Chest Compressions and the 3:1 Neonatal Ratio

Chest compressions in neonatal resuscitation are a later-line intervention, used only when the heart rate remains below 60 bpm after 30 seconds of adequate positive-pressure ventilation (i.e., ventilation confirmed to be producing chest rise, not merely attempted). The cardinal rule is: ventilation is the priority. Most neonates respond to effective PPV alone; compressions are needed in <1% of deliveries.

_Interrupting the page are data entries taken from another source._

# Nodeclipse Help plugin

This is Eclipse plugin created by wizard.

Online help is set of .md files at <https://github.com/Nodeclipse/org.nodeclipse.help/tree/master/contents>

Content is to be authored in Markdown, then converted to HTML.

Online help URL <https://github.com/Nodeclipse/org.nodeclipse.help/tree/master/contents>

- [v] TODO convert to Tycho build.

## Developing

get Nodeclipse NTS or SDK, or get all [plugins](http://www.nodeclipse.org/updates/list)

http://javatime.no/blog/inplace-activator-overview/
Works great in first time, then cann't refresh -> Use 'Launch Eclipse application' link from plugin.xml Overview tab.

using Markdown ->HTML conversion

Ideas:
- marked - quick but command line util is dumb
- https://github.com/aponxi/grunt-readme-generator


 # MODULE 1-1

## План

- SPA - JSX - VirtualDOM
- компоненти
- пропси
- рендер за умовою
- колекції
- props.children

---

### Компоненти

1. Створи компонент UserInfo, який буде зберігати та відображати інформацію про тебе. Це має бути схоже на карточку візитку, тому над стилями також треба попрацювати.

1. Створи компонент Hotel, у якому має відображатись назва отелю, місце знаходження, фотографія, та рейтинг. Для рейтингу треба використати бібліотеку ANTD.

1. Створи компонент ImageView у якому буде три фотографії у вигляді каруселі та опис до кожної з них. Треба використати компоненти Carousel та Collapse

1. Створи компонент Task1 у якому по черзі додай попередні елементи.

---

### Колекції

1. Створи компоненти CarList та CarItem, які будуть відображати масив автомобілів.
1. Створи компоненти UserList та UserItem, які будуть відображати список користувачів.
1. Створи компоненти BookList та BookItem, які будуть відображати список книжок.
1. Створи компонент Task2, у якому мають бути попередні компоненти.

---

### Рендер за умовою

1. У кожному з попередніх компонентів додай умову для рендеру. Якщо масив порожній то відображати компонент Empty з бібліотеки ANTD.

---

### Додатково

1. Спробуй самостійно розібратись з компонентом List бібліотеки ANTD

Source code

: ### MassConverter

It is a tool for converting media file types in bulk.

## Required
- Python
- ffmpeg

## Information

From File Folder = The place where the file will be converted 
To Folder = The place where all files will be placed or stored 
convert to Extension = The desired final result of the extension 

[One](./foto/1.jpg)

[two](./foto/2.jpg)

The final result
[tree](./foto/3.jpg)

When compressions are indicated, use the two-thumb encircling technique as the preferred method in neonates: encircle the chest with both hands, thumbs placed on the lower one-third of the sternum (just below the inter-nipple line), fingers supporting the back. The two-finger technique (index and middle finger on the sternum) is acceptable if the resuscitator cannot encircle the chest (e.g., when umbilical venous access is simultaneously being obtained). Compress the sternum to a depth of approximately one-third of the anterior-posterior diameter of the chest. After each compression, allow full recoil — partial recoil reduces venous return.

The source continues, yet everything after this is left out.